### Exercise goal
Every entry should be reproduced precisely, with each picture left out.

### Data for review
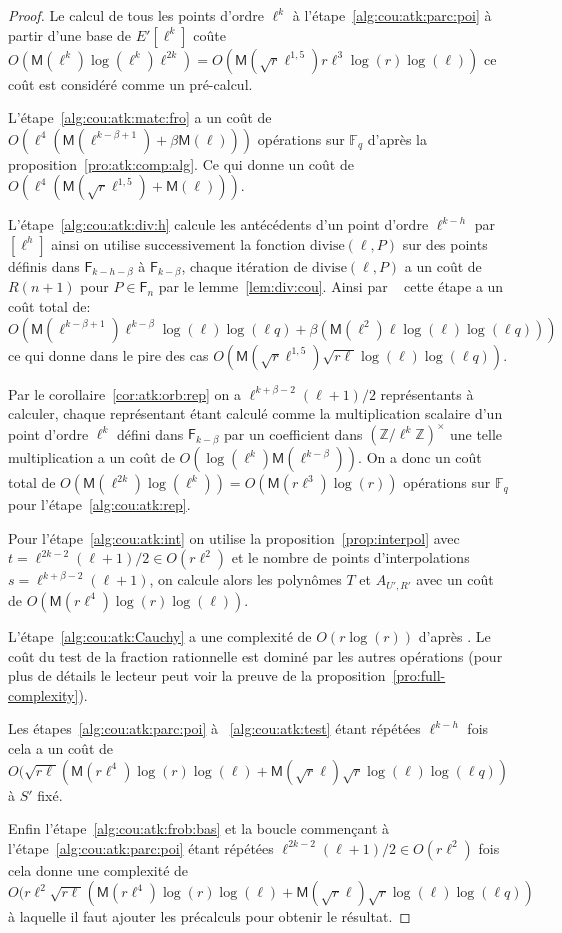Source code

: \documentclass[10pt,a4paper]{book}
\theoremstyle{plain}
\theoremstyle{definition}
\theoremstyle{definition}
\theoremstyle{definition}
\theoremstyle{definition}
\theoremstyle{remark}
\theoremstyle{remark}
\theoremstyle{definition}
\begin{document}
\begin{proof}
Le calcul de tous les points d'ordre $\ell^k$ à 
l'étape~\ref{alg:cou:atk:parc:poi} à partir d'une base de $E'[\ell^k]$ coûte 
$O(\mathsf{M}(\ell^k)\log(\ell^k)\ell^{2k})=
O(\mathsf{M}(\sqrt{r}\ell^{1,5})r\ell^3\log(r)\log(\ell))$ ce coût est considéré comme 
un pré-calcul.

L'étape~\ref{alg:cou:atk:matc:fro} a un coût de 
$O(\ell^4(\mathsf{M}(\ell^{k-\beta+1})+\beta\mathsf{M}(\ell)))$
opérations sur $\mathbb{F}_q$ d'après la proposition~\ref{pro:atk:comp:alg}.
Ce qui donne un coût de $O(\ell^4(\mathsf{M}(\sqrt{r}\ell^{1,5})+\mathsf{M}(\ell)))$.

L'étape~\ref{alg:cou:atk:div:h} calcule les antécédents d'un point d'ordre
$\ell^{k-h}$ par $[\ell^h]$ ainsi on utilise successivement la fonction 
$\mathrm{divise}(\ell,P)$ sur des points définis dans $\mathsf{F}_{k-h-\beta}$ à
$\mathsf{F}_{k-\beta}$, chaque itération de $\mathrm{divise}(\ell,P)$ a un coût
de $R(n+1)$ pour $P \in \mathsf{F}_n$ par le lemme~\ref{lem:div:cou}. Ainsi 
par ~\cite[Chapter~14.5]{vzGJG03} cette étape a un coût total de: 
$O(\mathsf{M}(\ell^{k-\beta +1})\ell^{k-\beta}\log(\ell)\log(\ell q)+\beta (\mathsf{M}(\ell^2)\ell\log(\ell)\log(\ell q)))$ 
ce qui donne dans le pire des cas
$O(\mathsf{M}(\sqrt{r}\ell^{1,5})\sqrt{r\ell}\log(\ell)\log(\ell q))$.

Par le corollaire~\ref{cor:atk:orb:rep} on a $\ell^{k+\beta-2}(\ell+1)/2$ 
représentants à calculer, chaque représentant étant 
calculé comme la multiplication scalaire d'un point d'ordre $\ell^k$ défini 
dans $\mathsf{F}_{k-\beta}$ par un coefficient dans 
$(\mathbb{Z}/\ell^k\mathbb{Z})^{\times}$ une telle multiplication a un coût
de $O(\log(\ell^k)\mathsf{M}(\ell^{k-\beta}))$. On a donc un coût total de 
$O(\mathsf{M}(\ell^{2k})\log(\ell^k))=O(\mathsf{M}(r\ell^3)\log(r))$ opérations sur 
$\mathbb{F}_q$ pour l'étape~\ref{alg:cou:atk:rep}.

Pour l'étape~\ref{alg:cou:atk:int} on utilise la 
proposition~\ref{prop:interpol} avec $t=\ell^{2k-2}(\ell+1)/2 \in O(r\ell^2)$ 
et le nombre de points d'interpolations $s=\ell^{k+\beta-2}(\ell+1)$, on 
calcule alors les polynômes $T$ et $A_{U',R'}$ avec un coût de 
$O(\mathsf{M}(r\ell^4)\log(r)\log(\ell))$. 

L'étape~\ref{alg:cou:atk:Cauchy} a une complexité de $O(r\log(r))$ d'après
\cite[Théorème 7.5]{algeff17}. Le coût du test de la fraction rationnelle est
dominé par les autres opérations (pour plus de détails le lecteur peut voir 
la preuve de la proposition~\ref{pro:full-complexity}).

Les étapes~\ref{alg:cou:atk:parc:poi} à ~\ref{alg:cou:atk:test} étant répétées 
$\ell^{k-h}$ fois cela a un coût de 
$O(\sqrt{r \ell}(\mathsf{M}(r\ell^4)\log(r)\log(\ell)+\mathsf{M}(\sqrt{r}\ell)\sqrt{r}\log(\ell)\log(\ell q))$ 
à $S'$ fixé.

Enfin l'étape~\ref{alg:cou:atk:frob:bas} et la boucle commençant à 
l'étape~\ref{alg:cou:atk:parc:poi} étant répétées $\ell^{2k-2}(\ell+1)/2 \in 
O(r\ell^2)$ fois cela donne une complexité de $O(r \ell^2 \sqrt{r \ell}(\mathsf{M}(r\ell^4)\log(r)\log(\ell)+\mathsf{M}(\sqrt{r}\ell)\sqrt{r}\log(\ell)\log(\ell q))$ à laquelle il faut ajouter les précalculs pour obtenir 
le résultat.
\end{proof}
\end{document}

### Task answer
Source code

: \documentclass[10pt,a4paper]{book}
\theoremstyle{plain}
\theoremstyle{definition}
\theoremstyle{definition}
\theoremstyle{definition}
\theoremstyle{definition}
\theoremstyle{remark}
\theoremstyle{remark}
\theoremstyle{definition}
\begin{document}
\begin{proof}
Le calcul de tous les points d'ordre $\ell^k$ à 
l'étape~\ref{alg:cou:atk:parc:poi} à partir d'une base de $E'[\ell^k]$ coûte 
$O(\mathsf{M}(\ell^k)\log(\ell^k)\ell^{2k})=
O(\mathsf{M}(\sqrt{r}\ell^{1,5})r\ell^3\log(r)\log(\ell))$ ce coût est considéré comme 
un pré-calcul.

L'étape~\ref{alg:cou:atk:matc:fro} a un coût de 
$O(\ell^4(\mathsf{M}(\ell^{k-\beta+1})+\beta\mathsf{M}(\ell)))$
opérations sur $\mathbb{F}_q$ d'après la proposition~\ref{pro:atk:comp:alg}.
Ce qui donne un coût de $O(\ell^4(\mathsf{M}(\sqrt{r}\ell^{1,5})+\mathsf{M}(\ell)))$.

L'étape~\ref{alg:cou:atk:div:h} calcule les antécédents d'un point d'ordre
$\ell^{k-h}$ par $[\ell^h]$ ainsi on utilise successivement la fonction 
$\mathrm{divise}(\ell,P)$ sur des points définis dans $\mathsf{F}_{k-h-\beta}$ à
$\mathsf{F}_{k-\beta}$, chaque itération de $\mathrm{divise}(\ell,P)$ a un coût
de $R(n+1)$ pour $P \in \mathsf{F}_n$ par le lemme~\ref{lem:div:cou}. Ainsi 
par ~\cite[Chapter~14.5]{vzGJG03} cette étape a un coût total de: 
$O(\mathsf{M}(\ell^{k-\beta +1})\ell^{k-\beta}\log(\ell)\log(\ell q)+\beta (\mathsf{M}(\ell^2)\ell\log(\ell)\log(\ell q)))$ 
ce qui donne dans le pire des cas
$O(\mathsf{M}(\sqrt{r}\ell^{1,5})\sqrt{r\ell}\log(\ell)\log(\ell q))$.

Par le corollaire~\ref{cor:atk:orb:rep} on a $\ell^{k+\beta-2}(\ell+1)/2$ 
représentants à calculer, chaque représentant étant 
calculé comme la multiplication scalaire d'un point d'ordre $\ell^k$ défini 
dans $\mathsf{F}_{k-\beta}$ par un coefficient dans 
$(\mathbb{Z}/\ell^k\mathbb{Z})^{\times}$ une telle multiplication a un coût
de $O(\log(\ell^k)\mathsf{M}(\ell^{k-\beta}))$. On a donc un coût total de 
$O(\mathsf{M}(\ell^{2k})\log(\ell^k))=O(\mathsf{M}(r\ell^3)\log(r))$ opérations sur 
$\mathbb{F}_q$ pour l'étape~\ref{alg:cou:atk:rep}.

Pour l'étape~\ref{alg:cou:atk:int} on utilise la 
proposition~\ref{prop:interpol} avec $t=\ell^{2k-2}(\ell+1)/2 \in O(r\ell^2)$ 
et le nombre de points d'interpolations $s=\ell^{k+\beta-2}(\ell+1)$, on 
calcule alors les polynômes $T$ et $A_{U',R'}$ avec un coût de 
$O(\mathsf{M}(r\ell^4)\log(r)\log(\ell))$. 

L'étape~\ref{alg:cou:atk:Cauchy} a une complexité de $O(r\log(r))$ d'après
\cite[Théorème 7.5]{algeff17}. Le coût du test de la fraction rationnelle est
dominé par les autres opérations (pour plus de détails le lecteur peut voir 
la preuve de la proposition~\ref{pro:full-complexity}).

Les étapes~\ref{alg:cou:atk:parc:poi} à ~\ref{alg:cou:atk:test} étant répétées 
$\ell^{k-h}$ fois cela a un coût de 
$O(\sqrt{r \ell}(\mathsf{M}(r\ell^4)\log(r)\log(\ell)+\mathsf{M}(\sqrt{r}\ell)\sqrt{r}\log(\ell)\log(\ell q))$ 
à $S'$ fixé.

Enfin l'étape~\ref{alg:cou:atk:frob:bas} et la boucle commençant à 
l'étape~\ref{alg:cou:atk:parc:poi} étant répétées $\ell^{2k-2}(\ell+1)/2 \in 
O(r\ell^2)$ fois cela donne une complexité de $O(r \ell^2 \sqrt{r \ell}(\mathsf{M}(r\ell^4)\log(r)\log(\ell)+\mathsf{M}(\sqrt{r}\ell)\sqrt{r}\log(\ell)\log(\ell q))$ à laquelle il faut ajouter les précalculs pour obtenir 
le résultat.
\end{proof}
\end{document}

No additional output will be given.